» ACTION ITEM: Your task is to transcribe the entries exactly.

[[ RECORD SET open ]]

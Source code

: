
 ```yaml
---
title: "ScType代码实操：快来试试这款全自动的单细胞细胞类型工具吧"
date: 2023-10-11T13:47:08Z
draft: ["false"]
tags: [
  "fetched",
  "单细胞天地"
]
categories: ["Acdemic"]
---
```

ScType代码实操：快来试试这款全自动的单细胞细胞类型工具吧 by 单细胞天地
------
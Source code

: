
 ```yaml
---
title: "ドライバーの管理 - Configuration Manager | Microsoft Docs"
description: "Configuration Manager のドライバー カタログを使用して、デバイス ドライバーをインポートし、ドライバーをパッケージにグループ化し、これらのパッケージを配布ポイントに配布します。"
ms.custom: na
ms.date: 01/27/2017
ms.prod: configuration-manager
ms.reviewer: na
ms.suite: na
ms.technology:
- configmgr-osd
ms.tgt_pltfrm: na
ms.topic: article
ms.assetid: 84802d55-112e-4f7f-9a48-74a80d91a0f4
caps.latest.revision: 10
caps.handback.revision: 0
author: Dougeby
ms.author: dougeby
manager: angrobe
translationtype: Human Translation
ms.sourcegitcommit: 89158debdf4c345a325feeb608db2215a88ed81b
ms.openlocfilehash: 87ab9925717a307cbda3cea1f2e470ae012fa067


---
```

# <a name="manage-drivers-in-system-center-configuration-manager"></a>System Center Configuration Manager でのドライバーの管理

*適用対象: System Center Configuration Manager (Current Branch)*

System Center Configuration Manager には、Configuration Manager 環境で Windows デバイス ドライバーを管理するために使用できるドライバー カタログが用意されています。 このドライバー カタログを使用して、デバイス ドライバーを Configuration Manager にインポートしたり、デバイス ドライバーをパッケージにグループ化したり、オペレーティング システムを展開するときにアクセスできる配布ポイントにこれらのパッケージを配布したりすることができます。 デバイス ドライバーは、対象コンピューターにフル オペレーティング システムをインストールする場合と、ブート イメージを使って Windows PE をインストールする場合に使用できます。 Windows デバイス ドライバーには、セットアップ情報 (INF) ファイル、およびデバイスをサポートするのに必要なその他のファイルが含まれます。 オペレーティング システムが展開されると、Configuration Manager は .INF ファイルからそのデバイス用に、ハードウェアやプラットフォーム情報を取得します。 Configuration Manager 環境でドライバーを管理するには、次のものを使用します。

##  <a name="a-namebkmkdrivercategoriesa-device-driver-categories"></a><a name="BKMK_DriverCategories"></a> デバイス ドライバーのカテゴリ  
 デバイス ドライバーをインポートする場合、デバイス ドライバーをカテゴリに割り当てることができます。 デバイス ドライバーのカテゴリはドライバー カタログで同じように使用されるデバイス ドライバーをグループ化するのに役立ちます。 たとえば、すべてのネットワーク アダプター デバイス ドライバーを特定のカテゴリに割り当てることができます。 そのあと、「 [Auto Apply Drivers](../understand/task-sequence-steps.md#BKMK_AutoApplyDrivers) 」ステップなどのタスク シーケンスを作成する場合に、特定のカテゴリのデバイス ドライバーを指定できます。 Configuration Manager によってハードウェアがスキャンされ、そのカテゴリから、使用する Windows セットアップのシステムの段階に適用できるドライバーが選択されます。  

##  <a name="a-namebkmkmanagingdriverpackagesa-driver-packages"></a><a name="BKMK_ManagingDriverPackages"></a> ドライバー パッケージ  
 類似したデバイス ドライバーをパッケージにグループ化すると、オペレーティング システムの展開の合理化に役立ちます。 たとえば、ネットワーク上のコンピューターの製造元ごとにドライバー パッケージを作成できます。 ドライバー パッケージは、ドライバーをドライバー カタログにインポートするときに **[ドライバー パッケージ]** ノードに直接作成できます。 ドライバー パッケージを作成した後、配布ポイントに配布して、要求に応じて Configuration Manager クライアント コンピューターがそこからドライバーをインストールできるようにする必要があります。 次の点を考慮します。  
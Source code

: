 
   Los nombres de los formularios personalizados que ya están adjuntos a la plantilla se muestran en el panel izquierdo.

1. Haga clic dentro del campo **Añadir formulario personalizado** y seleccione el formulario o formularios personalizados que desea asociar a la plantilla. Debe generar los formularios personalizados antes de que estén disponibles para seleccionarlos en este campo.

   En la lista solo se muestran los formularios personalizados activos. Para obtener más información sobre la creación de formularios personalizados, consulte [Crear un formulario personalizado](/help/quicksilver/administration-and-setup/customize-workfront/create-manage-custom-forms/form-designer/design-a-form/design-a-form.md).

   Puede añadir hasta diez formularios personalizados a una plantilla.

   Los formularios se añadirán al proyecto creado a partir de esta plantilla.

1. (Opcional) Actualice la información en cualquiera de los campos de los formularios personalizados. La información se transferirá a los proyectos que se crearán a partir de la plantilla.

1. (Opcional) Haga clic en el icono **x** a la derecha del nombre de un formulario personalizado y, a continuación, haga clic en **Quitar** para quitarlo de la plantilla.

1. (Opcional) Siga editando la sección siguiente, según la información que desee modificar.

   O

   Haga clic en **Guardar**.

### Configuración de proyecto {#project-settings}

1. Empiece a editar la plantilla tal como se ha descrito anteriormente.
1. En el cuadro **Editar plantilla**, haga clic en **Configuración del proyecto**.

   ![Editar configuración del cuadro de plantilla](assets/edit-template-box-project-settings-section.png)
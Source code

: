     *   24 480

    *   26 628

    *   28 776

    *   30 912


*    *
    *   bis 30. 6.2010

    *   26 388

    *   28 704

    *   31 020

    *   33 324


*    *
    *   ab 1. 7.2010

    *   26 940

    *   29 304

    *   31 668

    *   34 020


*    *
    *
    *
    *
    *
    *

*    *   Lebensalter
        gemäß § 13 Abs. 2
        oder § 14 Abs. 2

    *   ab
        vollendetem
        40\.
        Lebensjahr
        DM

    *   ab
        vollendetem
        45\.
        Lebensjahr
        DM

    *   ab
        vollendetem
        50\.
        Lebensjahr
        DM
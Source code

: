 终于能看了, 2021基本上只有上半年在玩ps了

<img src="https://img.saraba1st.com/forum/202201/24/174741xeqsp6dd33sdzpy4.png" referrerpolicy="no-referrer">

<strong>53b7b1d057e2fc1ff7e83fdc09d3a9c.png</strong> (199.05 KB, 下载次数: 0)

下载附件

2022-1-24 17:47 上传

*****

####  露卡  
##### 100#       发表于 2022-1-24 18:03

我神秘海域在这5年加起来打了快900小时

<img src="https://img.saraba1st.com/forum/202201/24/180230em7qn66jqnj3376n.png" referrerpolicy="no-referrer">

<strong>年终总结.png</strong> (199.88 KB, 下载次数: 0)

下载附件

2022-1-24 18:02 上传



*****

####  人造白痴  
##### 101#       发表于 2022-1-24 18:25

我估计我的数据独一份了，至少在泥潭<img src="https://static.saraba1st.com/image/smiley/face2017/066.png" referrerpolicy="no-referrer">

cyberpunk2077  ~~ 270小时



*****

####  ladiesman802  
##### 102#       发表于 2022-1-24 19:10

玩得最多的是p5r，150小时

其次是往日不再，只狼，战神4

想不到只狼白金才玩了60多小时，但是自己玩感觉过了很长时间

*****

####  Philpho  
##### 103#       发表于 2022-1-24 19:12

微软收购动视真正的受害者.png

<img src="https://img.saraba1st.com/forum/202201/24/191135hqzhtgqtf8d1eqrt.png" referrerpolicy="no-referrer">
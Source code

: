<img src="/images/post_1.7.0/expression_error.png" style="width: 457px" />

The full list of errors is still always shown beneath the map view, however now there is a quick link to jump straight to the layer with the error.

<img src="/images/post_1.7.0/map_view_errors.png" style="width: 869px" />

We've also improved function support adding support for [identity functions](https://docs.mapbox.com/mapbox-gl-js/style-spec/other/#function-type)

[[ RECORD SET closed ]]

» THE ANSWER:
Source code

:
 ```yaml
---
title: "ScType代码实操：快来试试这款全自动的单细胞细胞类型工具吧"
date: 2023-10-11T13:47:08Z
draft: ["false"]
tags: [
  "fetched",
  "单细胞天地"
]
categories: ["Acdemic"]
---
```

ScType代码实操：快来试试这款全自动的单细胞细胞类型工具吧 by 单细胞天地
------
Source code

:
 ```yaml
---
title: "ドライバーの管理 - Configuration Manager | Microsoft Docs"
description: "Configuration Manager のドライバー カタログを使用して、デバイス ドライバーをインポートし、ドライバーをパッケージにグループ化し、これらのパッケージを配布ポイントに配布します。"
ms.custom: na
ms.date: 01/27/2017
ms.prod: configuration-manager
ms.reviewer: na
ms.suite: na
ms.technology:
- configmgr-osd
ms.tgt_pltfrm: na
ms.topic: article
ms.assetid: 84802d55-112e-4f7f-9a48-74a80d91a0f4
caps.latest.revision: 10
caps.handback.revision: 0
author: Dougeby
ms.author: dougeby
manager: angrobe
translationtype: Human Translation
ms.sourcegitcommit: 89158debdf4c345a325feeb608db2215a88ed81b
ms.openlocfilehash: 87ab9925717a307cbda3cea1f2e470ae012fa067


---
```

# <a name="manage-drivers-in-system-center-configuration-manager"></a>System Center Configuration Manager でのドライバーの管理

*適用対象: System Center Configuration Manager (Current Branch)*

System Center Configuration Manager には、Configuration Manager 環境で Windows デバイス ドライバーを管理するために使用できるドライバー カタログが用意されています。 このドライバー カタログを使用して、デバイス ドライバーを Configuration Manager にインポートしたり、デバイス ドライバーをパッケージにグループ化したり、オペレーティング システムを展開するときにアクセスできる配布ポイントにこれらのパッケージを配布したりすることができます。 デバイス ドライバーは、対象コンピューターにフル オペレーティング システムをインストールする場合と、ブート イメージを使って Windows PE をインストールする場合に使用できます。 Windows デバイス ドライバーには、セットアップ情報 (INF) ファイル、およびデバイスをサポートするのに必要なその他のファイルが含まれます。 オペレーティング システムが展開されると、Configuration Manager は .INF ファイルからそのデバイス用に、ハードウェアやプラットフォーム情報を取得します。 Configuration Manager 環境でドライバーを管理するには、次のものを使用します。

##  <a name="a-namebkmkdrivercategoriesa-device-driver-categories"></a><a name="BKMK_DriverCategories"></a> デバイス ドライバーのカテゴリ  
 デバイス ドライバーをインポートする場合、デバイス ドライバーをカテゴリに割り当てることができます。 デバイス ドライバーのカテゴリはドライバー カタログで同じように使用されるデバイス ドライバーをグループ化するのに役立ちます。 たとえば、すべてのネットワーク アダプター デバイス ドライバーを特定のカテゴリに割り当てることができます。 そのあと、「 [Auto Apply Drivers](../understand/task-sequence-steps.md#BKMK_AutoApplyDrivers) 」ステップなどのタスク シーケンスを作成する場合に、特定のカテゴリのデバイス ドライバーを指定できます。 Configuration Manager によってハードウェアがスキャンされ、そのカテゴリから、使用する Windows セットアップのシステムの段階に適用できるドライバーが選択されます。  

##  <a name="a-namebkmkmanagingdriverpackagesa-driver-packages"></a><a name="BKMK_ManagingDriverPackages"></a> ドライバー パッケージ  
 類似したデバイス ドライバーをパッケージにグループ化すると、オペレーティング システムの展開の合理化に役立ちます。 たとえば、ネットワーク上のコンピューターの製造元ごとにドライバー パッケージを作成できます。 ドライバー パッケージは、ドライバーをドライバー カタログにインポートするときに **[ドライバー パッケージ]** ノードに直接作成できます。 ドライバー パッケージを作成した後、配布ポイントに配布して、要求に応じて Configuration Manager クライアント コンピューターがそこからドライバーをインストールできるようにする必要があります。 次の点を考慮します。  
Source code

: 
   Los nombres de los formularios personalizados que ya están adjuntos a la plantilla se muestran en el panel izquierdo.

1. Haga clic dentro del campo **Añadir formulario personalizado** y seleccione el formulario o formularios personalizados que desea asociar a la plantilla. Debe generar los formularios personalizados antes de que estén disponibles para seleccionarlos en este campo.

   En la lista solo se muestran los formularios personalizados activos. Para obtener más información sobre la creación de formularios personalizados, consulte [Crear un formulario personalizado](/help/quicksilver/administration-and-setup/customize-workfront/create-manage-custom-forms/form-designer/design-a-form/design-a-form.md).

   Puede añadir hasta diez formularios personalizados a una plantilla.

   Los formularios se añadirán al proyecto creado a partir de esta plantilla.

1. (Opcional) Actualice la información en cualquiera de los campos de los formularios personalizados. La información se transferirá a los proyectos que se crearán a partir de la plantilla.

1. (Opcional) Haga clic en el icono **x** a la derecha del nombre de un formulario personalizado y, a continuación, haga clic en **Quitar** para quitarlo de la plantilla.

1. (Opcional) Siga editando la sección siguiente, según la información que desee modificar.

   O

   Haga clic en **Guardar**.

### Configuración de proyecto {#project-settings}

1. Empiece a editar la plantilla tal como se ha descrito anteriormente.
1. En el cuadro **Editar plantilla**, haga clic en **Configuración del proyecto**.

   ![Editar configuración del cuadro de plantilla](assets/edit-template-box-project-settings-section.png)
Source code

:     *   24 480

    *   26 628

    *   28 776

    *   30 912


*    *
    *   bis 30. 6.2010

    *   26 388

    *   28 704

    *   31 020

    *   33 324


*    *
    *   ab 1. 7.2010

    *   26 940

    *   29 304

    *   31 668

    *   34 020


*    *
    *
    *
    *
    *
    *

*    *   Lebensalter
        gemäß § 13 Abs. 2
        oder § 14 Abs. 2

    *   ab
        vollendetem
        40\.
        Lebensjahr
        DM

    *   ab
        vollendetem
        45\.
        Lebensjahr
        DM

    *   ab
        vollendetem
        50\.
        Lebensjahr
        DM
Source code

: 终于能看了, 2021基本上只有上半年在玩ps了

<img src="https://img.saraba1st.com/forum/202201/24/174741xeqsp6dd33sdzpy4.png" referrerpolicy="no-referrer">

<strong>53b7b1d057e2fc1ff7e83fdc09d3a9c.png</strong> (199.05 KB, 下载次数: 0)

下载附件

2022-1-24 17:47 上传

*****

####  露卡  
##### 100#       发表于 2022-1-24 18:03

我神秘海域在这5年加起来打了快900小时

<img src="https://img.saraba1st.com/forum/202201/24/180230em7qn66jqnj3376n.png" referrerpolicy="no-referrer">

<strong>年终总结.png</strong> (199.88 KB, 下载次数: 0)

下载附件

2022-1-24 18:02 上传



*****

####  人造白痴  
##### 101#       发表于 2022-1-24 18:25

我估计我的数据独一份了，至少在泥潭<img src="https://static.saraba1st.com/image/smiley/face2017/066.png" referrerpolicy="no-referrer">

cyberpunk2077  ~~ 270小时



*****

####  ladiesman802  
##### 102#       发表于 2022-1-24 19:10

玩得最多的是p5r，150小时

其次是往日不再，只狼，战神4

想不到只狼白金才玩了60多小时，但是自己玩感觉过了很长时间

*****

####  Philpho  
##### 103#       发表于 2022-1-24 19:12

微软收购动视真正的受害者.png

<img src="https://img.saraba1st.com/forum/202201/24/191135hqzhtgqtf8d1eqrt.png" referrerpolicy="no-referrer">
Source code

:<img src="/images/post_1.7.0/expression_error.png" style="width: 457px" />

The full list of errors is still always shown beneath the map view, however now there is a quick link to jump straight to the layer with the error.

<img src="/images/post_1.7.0/map_view_errors.png" style="width: 869px" />

We've also improved function support adding support for [identity functions](https://docs.mapbox.com/mapbox-gl-js/style-spec/other/#function-type)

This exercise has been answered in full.